## Given records
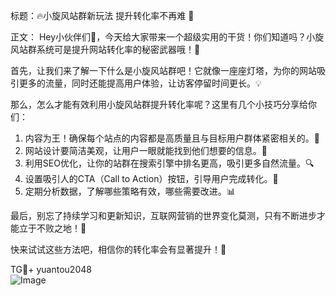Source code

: 标题：🔥小旋风站群新玩法 提升转化率不再难 🚀

正文：
Hey小伙伴们👋，今天给大家带来一个超级实用的干货！你们知道吗？小旋风站群系统可是提升网站转化率的秘密武器哦！🎯

首先，让我们来了解一下什么是小旋风站群吧！它就像一座座灯塔，为你的网站吸引更多的流量，同时还能提高用户体验，让访客停留时间更长。💡

那么，怎么才能有效利用小旋风站群提升转化率呢？这里有几个小技巧分享给你们：
1. 内容为王！确保每个站点的内容都是高质量且与目标用户群体紧密相关的。📖
2. 网站设计要简洁美观，让用户一眼就能找到他们想要的信息。🎨
3. 利用SEO优化，让你的站群在搜索引擎中排名更高，吸引更多自然流量。🔍
4. 设置吸引人的CTA（Call to Action）按钮，引导用户完成转化。🎯
5. 定期分析数据，了解哪些策略有效，哪些需要改进。📊

最后，别忘了持续学习和更新知识，互联网营销的世界变化莫测，只有不断进步才能立于不败之地！🌟

快来试试这些方法吧，相信你的转化率会有显著提升！🚀

TG💪+ yuantou2048  
![Image](https://github.com/user-attachments/assets/42a5a4a5-fea9-4a1d-8aa0-73e57e430cca)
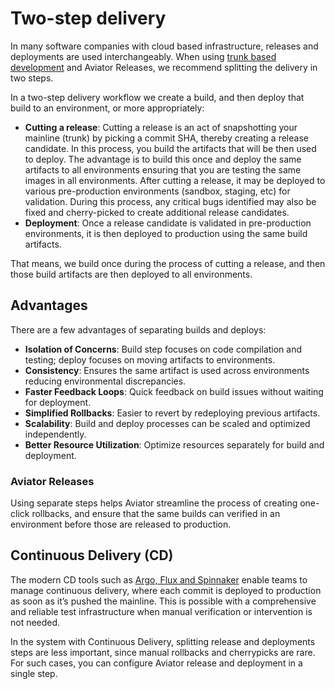 # Two-step delivery

In many software companies with cloud based infrastructure, releases and deployments are used interchangeably. When using [trunk based development](https://trunkbaseddevelopment.com/) and Aviator Releases, we recommend splitting the delivery in two steps.

In a two-step delivery workflow we create a build, and then deploy that build to an environment, or more appropriately:

* **Cutting a release**: Cutting a release is an act of snapshotting your mainline (trunk) by picking a commit SHA, thereby creating a release candidate. In this process, you build the artifacts that will be then used to deploy. The advantage is to build this once and deploy the same artifacts to all environments ensuring that you are testing the same images in all environments. After cutting a release, it may be deployed to various pre-production environments (sandbox, staging, etc) for validation. During this process, any critical bugs identified may also be fixed and cherry-picked to create additional release candidates.
* **Deployment**: Once a release candidate is validated in pre-production environments, it is then deployed to production using the same build artifacts.

That means, we build once during the process of cutting a release, and then those build artifacts are then deployed to all environments.

## Advantages

There are a few advantages of separating builds and deploys:

* **Isolation of Concerns**: Build step focuses on code compilation and testing; deploy focuses on moving artifacts to environments.
* **Consistency**: Ensures the same artifact is used across environments reducing environmental discrepancies.
* **Faster Feedback Loops**: Quick feedback on build issues without waiting for deployment.
* **Simplified Rollbacks**: Easier to revert by redeploying previous artifacts.
* **Scalability**: Build and deploy processes can be scaled and optimized independently.
* **Better Resource Utilization**: Optimize resources separately for build and deployment.

### Aviator Releases

Using separate steps helps Aviator streamline the process of creating one-click rollbacks, and ensure that the same builds can verified in an environment before those are released to production.

## Continuous Delivery (CD)

The modern CD tools such as [Argo, Flux and Spinnaker](https://www.aviator.co/blog/comparing-flux-cd-argo-cd-and-spinnaker/) enable teams to manage continuous delivery, where each commit is deployed to production as soon as it’s pushed the mainline. This is possible with a comprehensive and reliable test infrastructure when manual verification or intervention is not needed.

In the system with Continuous Delivery, splitting release and deployments steps are less important, since manual rollbacks and cherrypicks are rare. For such cases, you can configure Aviator release and deployment in a single step.
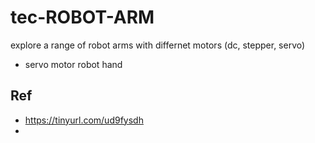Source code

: # tec-ROBOT-ARM

explore a range of robot arms with differnet motors (dc, stepper, servo)

- servo motor robot hand
![]()



## Ref 
- https://tinyurl.com/ud9fysdh
-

## What to produce
Lines above containing "such": give their number only.

## Response to the task
2